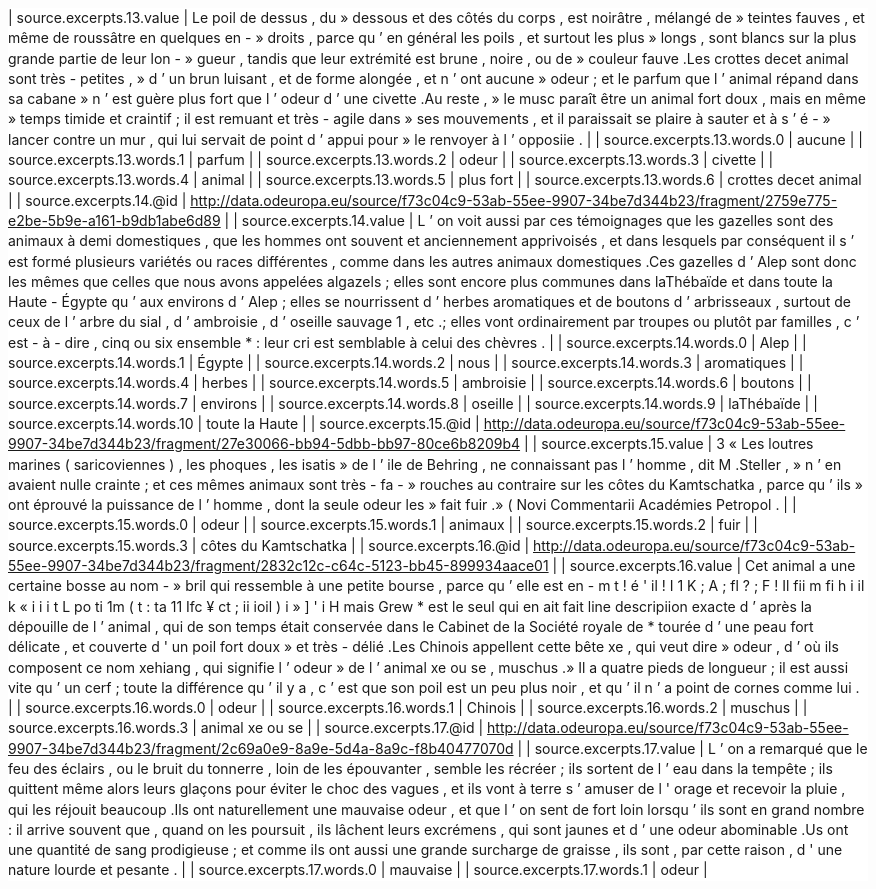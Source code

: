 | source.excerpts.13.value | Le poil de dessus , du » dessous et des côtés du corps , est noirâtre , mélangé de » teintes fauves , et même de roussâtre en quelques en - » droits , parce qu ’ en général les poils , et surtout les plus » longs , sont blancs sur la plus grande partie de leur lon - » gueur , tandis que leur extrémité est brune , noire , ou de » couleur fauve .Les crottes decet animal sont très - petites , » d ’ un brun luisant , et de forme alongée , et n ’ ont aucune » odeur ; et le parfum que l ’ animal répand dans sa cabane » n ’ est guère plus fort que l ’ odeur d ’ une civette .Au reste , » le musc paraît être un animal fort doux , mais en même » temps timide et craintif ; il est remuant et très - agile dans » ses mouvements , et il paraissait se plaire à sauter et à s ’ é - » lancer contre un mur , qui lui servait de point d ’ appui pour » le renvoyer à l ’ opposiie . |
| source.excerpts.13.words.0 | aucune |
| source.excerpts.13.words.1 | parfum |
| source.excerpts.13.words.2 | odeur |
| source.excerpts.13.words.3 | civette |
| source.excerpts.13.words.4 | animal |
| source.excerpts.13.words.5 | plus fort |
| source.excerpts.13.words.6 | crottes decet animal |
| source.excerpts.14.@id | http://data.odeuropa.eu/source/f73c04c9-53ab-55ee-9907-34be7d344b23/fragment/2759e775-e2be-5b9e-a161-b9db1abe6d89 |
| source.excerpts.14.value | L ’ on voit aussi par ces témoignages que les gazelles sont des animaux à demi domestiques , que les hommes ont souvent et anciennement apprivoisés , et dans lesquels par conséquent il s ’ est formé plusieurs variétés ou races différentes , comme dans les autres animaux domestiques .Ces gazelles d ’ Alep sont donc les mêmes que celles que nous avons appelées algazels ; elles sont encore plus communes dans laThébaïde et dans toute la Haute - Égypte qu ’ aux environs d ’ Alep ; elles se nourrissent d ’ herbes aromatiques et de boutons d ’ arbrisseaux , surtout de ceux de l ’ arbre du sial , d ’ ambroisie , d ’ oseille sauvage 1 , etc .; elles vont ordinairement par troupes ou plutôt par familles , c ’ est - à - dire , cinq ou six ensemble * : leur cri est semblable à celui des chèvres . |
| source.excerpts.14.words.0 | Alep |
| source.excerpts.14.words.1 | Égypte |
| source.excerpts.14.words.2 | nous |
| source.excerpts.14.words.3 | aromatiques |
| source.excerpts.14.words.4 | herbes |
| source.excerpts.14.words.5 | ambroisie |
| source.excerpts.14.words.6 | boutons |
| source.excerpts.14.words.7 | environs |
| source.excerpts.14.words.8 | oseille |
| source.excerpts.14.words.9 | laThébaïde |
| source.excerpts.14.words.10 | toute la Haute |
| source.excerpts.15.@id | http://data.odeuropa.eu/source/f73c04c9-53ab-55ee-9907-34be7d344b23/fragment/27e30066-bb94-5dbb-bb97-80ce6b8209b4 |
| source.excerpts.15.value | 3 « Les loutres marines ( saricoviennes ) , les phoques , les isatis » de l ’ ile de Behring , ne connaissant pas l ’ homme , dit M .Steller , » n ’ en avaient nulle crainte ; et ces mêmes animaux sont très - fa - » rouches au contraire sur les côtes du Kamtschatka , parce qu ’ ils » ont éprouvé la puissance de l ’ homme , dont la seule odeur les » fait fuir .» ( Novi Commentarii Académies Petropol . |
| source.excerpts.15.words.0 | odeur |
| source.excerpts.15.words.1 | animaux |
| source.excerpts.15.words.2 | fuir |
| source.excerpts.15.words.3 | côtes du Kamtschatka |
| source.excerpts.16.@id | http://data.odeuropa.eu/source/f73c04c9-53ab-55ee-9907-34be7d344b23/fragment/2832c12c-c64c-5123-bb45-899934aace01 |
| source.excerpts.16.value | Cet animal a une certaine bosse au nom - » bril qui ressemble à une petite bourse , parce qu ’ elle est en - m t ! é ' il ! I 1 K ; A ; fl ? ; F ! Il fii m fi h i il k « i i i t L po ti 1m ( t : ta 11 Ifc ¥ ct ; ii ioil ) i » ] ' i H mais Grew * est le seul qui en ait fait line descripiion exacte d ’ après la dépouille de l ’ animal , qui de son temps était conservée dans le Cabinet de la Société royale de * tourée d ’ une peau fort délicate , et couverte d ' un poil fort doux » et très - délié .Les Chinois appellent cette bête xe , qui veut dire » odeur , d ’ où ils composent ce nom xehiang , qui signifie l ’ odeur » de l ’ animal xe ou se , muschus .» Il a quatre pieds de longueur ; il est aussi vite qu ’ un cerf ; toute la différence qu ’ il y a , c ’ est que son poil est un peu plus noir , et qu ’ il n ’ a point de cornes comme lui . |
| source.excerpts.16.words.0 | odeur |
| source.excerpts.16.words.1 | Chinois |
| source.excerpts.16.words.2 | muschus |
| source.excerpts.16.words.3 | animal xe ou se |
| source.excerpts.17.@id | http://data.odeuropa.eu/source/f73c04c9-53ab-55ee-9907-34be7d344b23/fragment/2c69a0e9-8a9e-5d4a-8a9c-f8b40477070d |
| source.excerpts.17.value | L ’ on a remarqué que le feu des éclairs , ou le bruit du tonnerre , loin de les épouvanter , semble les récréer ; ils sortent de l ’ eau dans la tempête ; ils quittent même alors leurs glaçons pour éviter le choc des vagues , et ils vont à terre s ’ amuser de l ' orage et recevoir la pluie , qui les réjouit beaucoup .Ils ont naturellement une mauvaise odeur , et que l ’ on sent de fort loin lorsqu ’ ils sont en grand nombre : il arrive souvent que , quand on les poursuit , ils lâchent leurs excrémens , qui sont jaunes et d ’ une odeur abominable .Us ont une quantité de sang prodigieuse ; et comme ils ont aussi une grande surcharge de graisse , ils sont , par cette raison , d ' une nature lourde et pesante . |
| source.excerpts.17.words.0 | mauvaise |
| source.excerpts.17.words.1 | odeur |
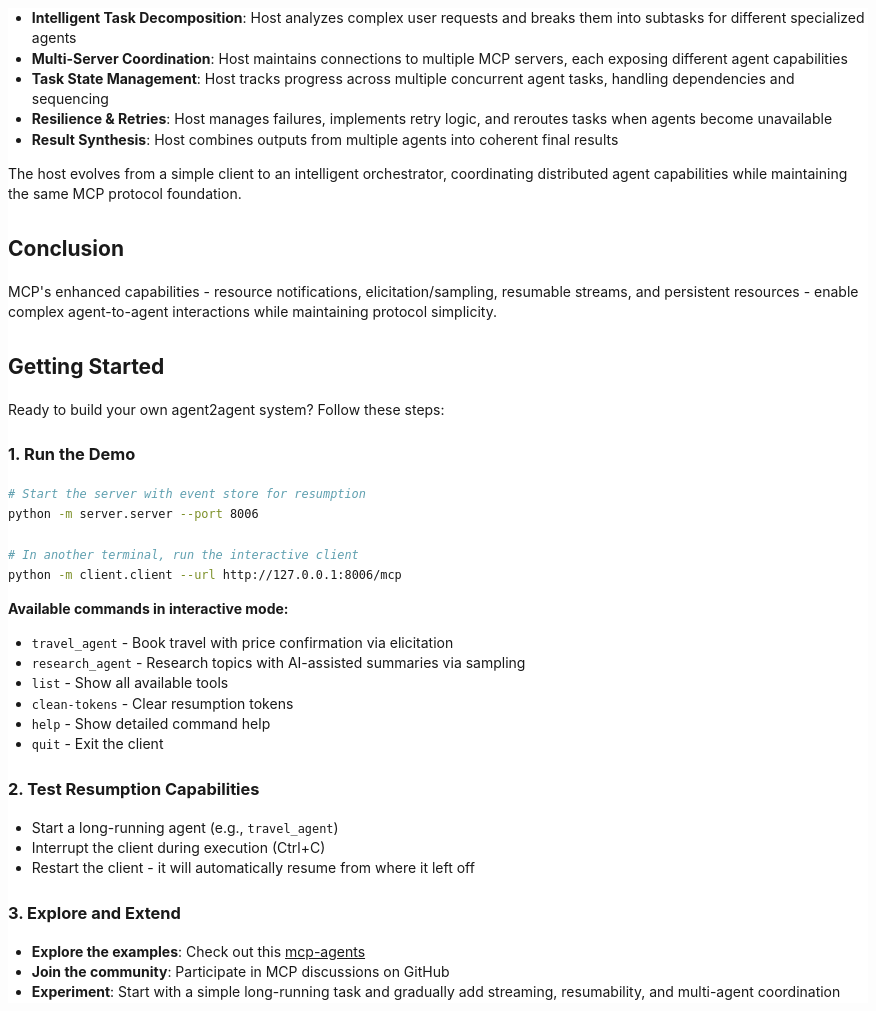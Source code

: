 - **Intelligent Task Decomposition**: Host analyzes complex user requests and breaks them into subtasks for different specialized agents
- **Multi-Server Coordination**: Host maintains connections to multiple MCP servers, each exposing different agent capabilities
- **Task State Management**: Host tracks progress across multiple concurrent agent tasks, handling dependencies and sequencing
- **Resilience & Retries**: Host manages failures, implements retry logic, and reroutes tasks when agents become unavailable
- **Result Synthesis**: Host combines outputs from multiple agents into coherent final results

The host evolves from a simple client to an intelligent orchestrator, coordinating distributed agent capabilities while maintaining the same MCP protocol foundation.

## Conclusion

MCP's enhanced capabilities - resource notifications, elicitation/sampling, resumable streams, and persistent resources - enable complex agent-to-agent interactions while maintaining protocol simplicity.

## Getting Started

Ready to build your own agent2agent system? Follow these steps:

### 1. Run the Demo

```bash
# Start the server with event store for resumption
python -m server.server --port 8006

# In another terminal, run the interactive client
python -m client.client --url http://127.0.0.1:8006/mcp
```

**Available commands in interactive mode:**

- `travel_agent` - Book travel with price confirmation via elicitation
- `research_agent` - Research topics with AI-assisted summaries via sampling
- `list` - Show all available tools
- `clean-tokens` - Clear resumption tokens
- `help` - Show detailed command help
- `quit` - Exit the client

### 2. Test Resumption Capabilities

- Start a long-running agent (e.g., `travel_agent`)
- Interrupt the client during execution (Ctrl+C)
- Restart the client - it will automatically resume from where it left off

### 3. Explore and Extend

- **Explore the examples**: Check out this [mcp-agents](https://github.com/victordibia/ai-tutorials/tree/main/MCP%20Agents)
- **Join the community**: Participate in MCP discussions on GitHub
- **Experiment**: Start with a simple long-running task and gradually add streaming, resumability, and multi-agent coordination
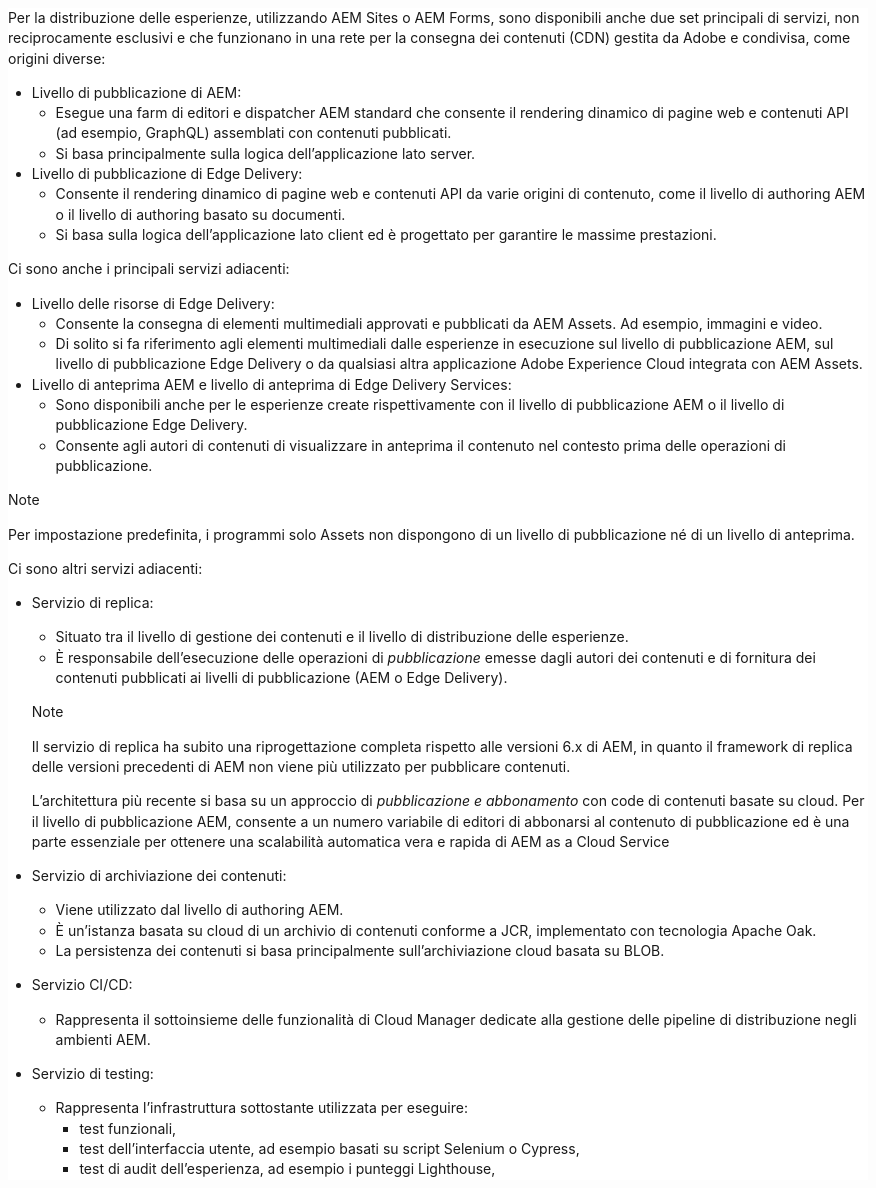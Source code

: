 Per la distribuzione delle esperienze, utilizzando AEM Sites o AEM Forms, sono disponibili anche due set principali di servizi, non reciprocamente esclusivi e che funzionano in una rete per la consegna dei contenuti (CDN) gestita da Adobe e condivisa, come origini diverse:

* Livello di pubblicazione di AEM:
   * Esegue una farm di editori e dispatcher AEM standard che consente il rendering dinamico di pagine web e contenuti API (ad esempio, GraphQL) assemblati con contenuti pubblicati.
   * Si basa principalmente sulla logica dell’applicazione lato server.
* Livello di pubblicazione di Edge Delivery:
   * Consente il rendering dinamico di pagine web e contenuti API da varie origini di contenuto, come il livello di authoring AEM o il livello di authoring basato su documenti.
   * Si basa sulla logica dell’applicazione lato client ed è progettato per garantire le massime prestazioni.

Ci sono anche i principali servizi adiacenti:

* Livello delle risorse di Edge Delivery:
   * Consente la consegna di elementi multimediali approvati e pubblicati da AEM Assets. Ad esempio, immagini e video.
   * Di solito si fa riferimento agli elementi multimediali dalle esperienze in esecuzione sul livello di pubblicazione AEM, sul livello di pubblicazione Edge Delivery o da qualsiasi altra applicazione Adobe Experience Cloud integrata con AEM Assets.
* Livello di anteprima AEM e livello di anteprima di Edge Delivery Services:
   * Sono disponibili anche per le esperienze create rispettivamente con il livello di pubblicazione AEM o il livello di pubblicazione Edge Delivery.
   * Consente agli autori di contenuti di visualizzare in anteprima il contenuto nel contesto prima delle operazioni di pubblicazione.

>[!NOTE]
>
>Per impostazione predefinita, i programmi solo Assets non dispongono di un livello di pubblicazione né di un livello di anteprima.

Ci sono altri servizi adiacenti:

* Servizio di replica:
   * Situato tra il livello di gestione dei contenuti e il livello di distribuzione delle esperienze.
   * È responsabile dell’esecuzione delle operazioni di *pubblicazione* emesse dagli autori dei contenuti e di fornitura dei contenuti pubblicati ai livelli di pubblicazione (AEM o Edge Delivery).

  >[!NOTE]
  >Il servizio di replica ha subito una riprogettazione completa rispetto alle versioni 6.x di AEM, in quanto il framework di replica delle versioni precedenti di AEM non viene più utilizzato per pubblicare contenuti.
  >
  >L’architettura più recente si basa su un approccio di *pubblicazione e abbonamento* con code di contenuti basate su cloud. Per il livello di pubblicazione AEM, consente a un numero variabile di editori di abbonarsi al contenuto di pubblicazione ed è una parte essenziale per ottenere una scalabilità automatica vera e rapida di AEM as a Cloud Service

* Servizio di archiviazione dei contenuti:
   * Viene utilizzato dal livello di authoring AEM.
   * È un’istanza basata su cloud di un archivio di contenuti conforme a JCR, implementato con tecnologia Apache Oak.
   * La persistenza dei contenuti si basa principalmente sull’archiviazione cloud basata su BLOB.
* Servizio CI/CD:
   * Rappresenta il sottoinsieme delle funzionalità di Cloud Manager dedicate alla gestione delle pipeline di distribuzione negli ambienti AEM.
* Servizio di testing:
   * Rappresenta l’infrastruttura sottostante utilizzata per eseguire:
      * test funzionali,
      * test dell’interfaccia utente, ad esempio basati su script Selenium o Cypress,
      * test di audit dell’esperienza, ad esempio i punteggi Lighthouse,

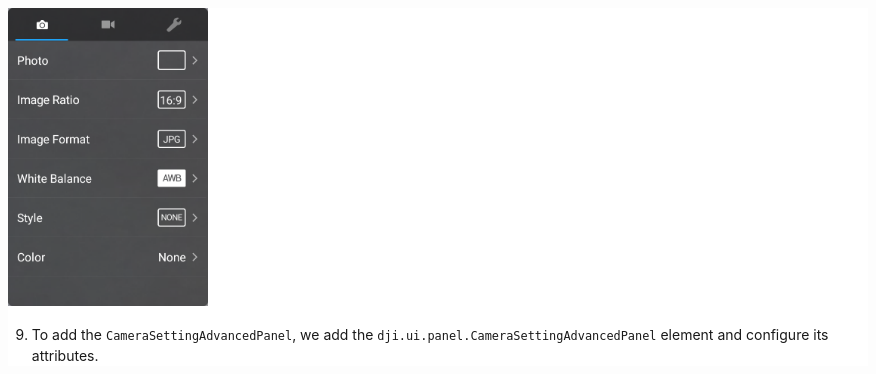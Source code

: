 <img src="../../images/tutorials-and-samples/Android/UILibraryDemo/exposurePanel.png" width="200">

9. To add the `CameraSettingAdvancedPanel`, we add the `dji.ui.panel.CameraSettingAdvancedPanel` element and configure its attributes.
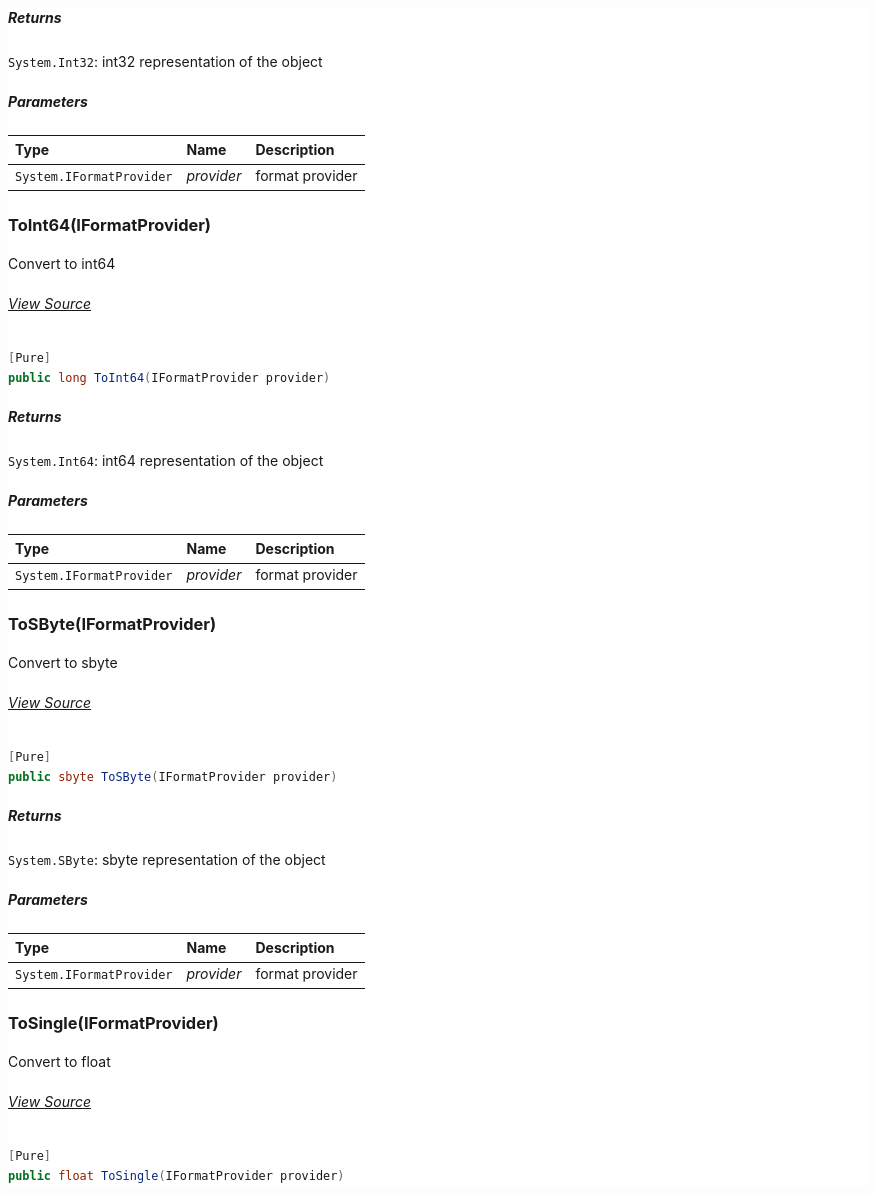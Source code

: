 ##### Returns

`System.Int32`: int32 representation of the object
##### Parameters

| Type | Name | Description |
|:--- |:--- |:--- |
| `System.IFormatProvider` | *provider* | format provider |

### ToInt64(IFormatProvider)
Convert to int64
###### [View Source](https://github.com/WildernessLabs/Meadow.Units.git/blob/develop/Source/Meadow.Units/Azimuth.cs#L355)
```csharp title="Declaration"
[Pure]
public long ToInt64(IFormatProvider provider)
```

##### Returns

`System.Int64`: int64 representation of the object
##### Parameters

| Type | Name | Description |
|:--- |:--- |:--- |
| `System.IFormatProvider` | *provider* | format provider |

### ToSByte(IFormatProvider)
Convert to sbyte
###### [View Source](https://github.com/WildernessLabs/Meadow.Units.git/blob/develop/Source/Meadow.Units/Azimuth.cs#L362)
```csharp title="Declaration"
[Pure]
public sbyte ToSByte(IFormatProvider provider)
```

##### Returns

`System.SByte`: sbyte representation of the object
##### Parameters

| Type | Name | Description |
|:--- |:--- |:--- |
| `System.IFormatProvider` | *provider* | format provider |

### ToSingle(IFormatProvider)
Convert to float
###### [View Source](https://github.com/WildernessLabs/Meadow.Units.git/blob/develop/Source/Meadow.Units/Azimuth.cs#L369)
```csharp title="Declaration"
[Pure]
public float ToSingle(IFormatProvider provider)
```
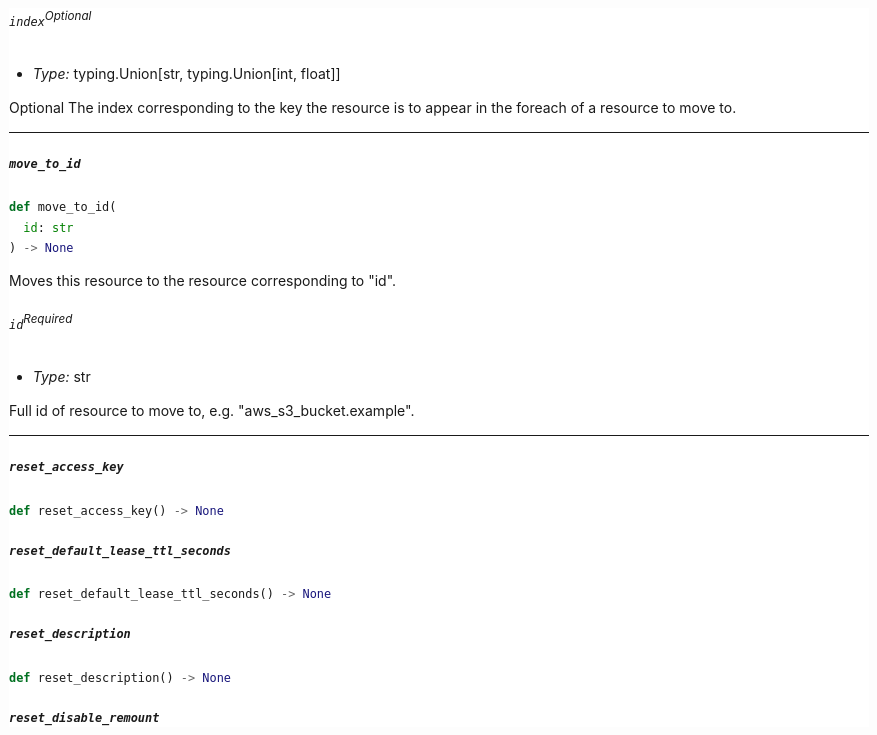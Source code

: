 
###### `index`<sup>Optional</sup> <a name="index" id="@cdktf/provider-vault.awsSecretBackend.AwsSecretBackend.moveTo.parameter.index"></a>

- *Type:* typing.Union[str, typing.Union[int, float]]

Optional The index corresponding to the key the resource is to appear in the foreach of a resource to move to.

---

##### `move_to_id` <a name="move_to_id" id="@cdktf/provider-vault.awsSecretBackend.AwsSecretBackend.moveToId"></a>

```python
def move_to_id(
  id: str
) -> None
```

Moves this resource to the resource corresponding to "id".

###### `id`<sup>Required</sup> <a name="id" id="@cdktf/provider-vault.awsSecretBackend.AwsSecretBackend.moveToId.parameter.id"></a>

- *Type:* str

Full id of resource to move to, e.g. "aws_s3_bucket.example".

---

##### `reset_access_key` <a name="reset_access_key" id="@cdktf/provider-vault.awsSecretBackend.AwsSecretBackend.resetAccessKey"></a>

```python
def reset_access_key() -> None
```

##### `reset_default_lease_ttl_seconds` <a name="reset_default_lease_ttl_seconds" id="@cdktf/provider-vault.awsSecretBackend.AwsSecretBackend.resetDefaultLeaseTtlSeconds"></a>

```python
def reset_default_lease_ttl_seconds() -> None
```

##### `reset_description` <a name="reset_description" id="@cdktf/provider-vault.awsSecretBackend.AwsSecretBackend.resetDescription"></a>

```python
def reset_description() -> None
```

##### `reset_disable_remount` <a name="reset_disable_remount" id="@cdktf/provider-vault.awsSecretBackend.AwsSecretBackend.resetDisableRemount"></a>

****************

## WORK ITEM
Which lines of the data above contain "protocol"? Copy each one.

## ANSWER FOR THIS EXERCISE
The host evolves from a simple client to an intelligent orchestrator, coordinating distributed agent capabilities while maintaining the same MCP protocol foundation.
MCP's enhanced capabilities - resource notifications, elicitation/sampling, resumable streams, and persistent resources - enable complex agent-to-agent interactions while maintaining protocol simplicity.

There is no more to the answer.